There have been a number of enlightening responses to the Attorney General’s report. I was most struck by Máiréad Enright of the University of Birmingham, who wrote inThe Journal yesterday. She made the point that “the State is a peculiar type of defendant because it is the plaintiff’s protector as well as her opponent; her opponent because it is defending itself against her claim, and her protector because it has duties to guarantee her fundamental rights.” That broader view was not taken into consideration.
I was also struck by the Disability Federation of Ireland’s point that it is deeply discouraging that the report took such a narrow view, with no mention of reflection on the United Nations Convention on the Rights of Persons with Disabilities, UNCRPD. That refers to what happened in relation to the disability payments. It makes no mention of the UNCRPD or Ireland’s responsibilities as a signatory to that important international human rights convention. A blinkered view was taken. It is one thing for the Attorney General to take such a view, but it is an entirely different matter for Government to take it.
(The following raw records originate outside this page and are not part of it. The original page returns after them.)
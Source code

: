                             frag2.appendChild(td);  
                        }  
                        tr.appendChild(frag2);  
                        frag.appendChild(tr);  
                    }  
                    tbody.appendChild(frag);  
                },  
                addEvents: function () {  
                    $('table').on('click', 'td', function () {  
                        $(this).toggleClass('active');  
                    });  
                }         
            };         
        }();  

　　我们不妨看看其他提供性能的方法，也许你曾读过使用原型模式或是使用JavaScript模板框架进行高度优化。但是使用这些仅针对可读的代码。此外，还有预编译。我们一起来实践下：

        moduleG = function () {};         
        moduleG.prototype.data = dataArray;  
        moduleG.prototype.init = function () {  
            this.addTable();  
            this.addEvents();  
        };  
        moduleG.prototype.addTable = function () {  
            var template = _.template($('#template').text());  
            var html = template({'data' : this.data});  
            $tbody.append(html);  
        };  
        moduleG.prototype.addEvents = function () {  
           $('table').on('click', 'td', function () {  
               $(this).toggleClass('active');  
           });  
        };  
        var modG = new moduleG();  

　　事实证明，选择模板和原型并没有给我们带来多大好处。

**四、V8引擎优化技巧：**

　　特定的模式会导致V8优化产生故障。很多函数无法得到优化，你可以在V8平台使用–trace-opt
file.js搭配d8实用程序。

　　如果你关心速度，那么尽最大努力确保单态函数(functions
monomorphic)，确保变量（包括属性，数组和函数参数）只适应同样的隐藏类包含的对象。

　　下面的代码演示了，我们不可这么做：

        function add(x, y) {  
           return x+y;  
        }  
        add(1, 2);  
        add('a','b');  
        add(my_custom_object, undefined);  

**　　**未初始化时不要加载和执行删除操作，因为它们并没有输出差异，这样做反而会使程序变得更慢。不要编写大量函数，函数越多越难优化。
I absolutely endorse Age Action’s call for an independent commissioner for ageing.
I return to a point I made last week when I raised this with the Taoiseach. Running through all this is the absence of a legal entitlement to healthcare. This has been at the root of many of these problems. There is no such entitlement to healthcare, while there is one to social welfare, for example. We use the vague term “eligibility”. People are eligible for services but, in many cases, those services do not exist. Given a situation where there is no underlying right to most healthcare services and the direction of travel of this and previous governments has been towards the increasing privatisation of services, the window of opportunity for public patients to access public services is getting narrower and narrower.
Will the Minister apply his mind to the need for a legal entitlement to healthcare? I do not know why he has three months to consider this further. That sounds very much like kicking the can down the road.
Before the Minister comes back to us again on this issue, will he please concentrate on the need to introduce a legally based right to public healthcare?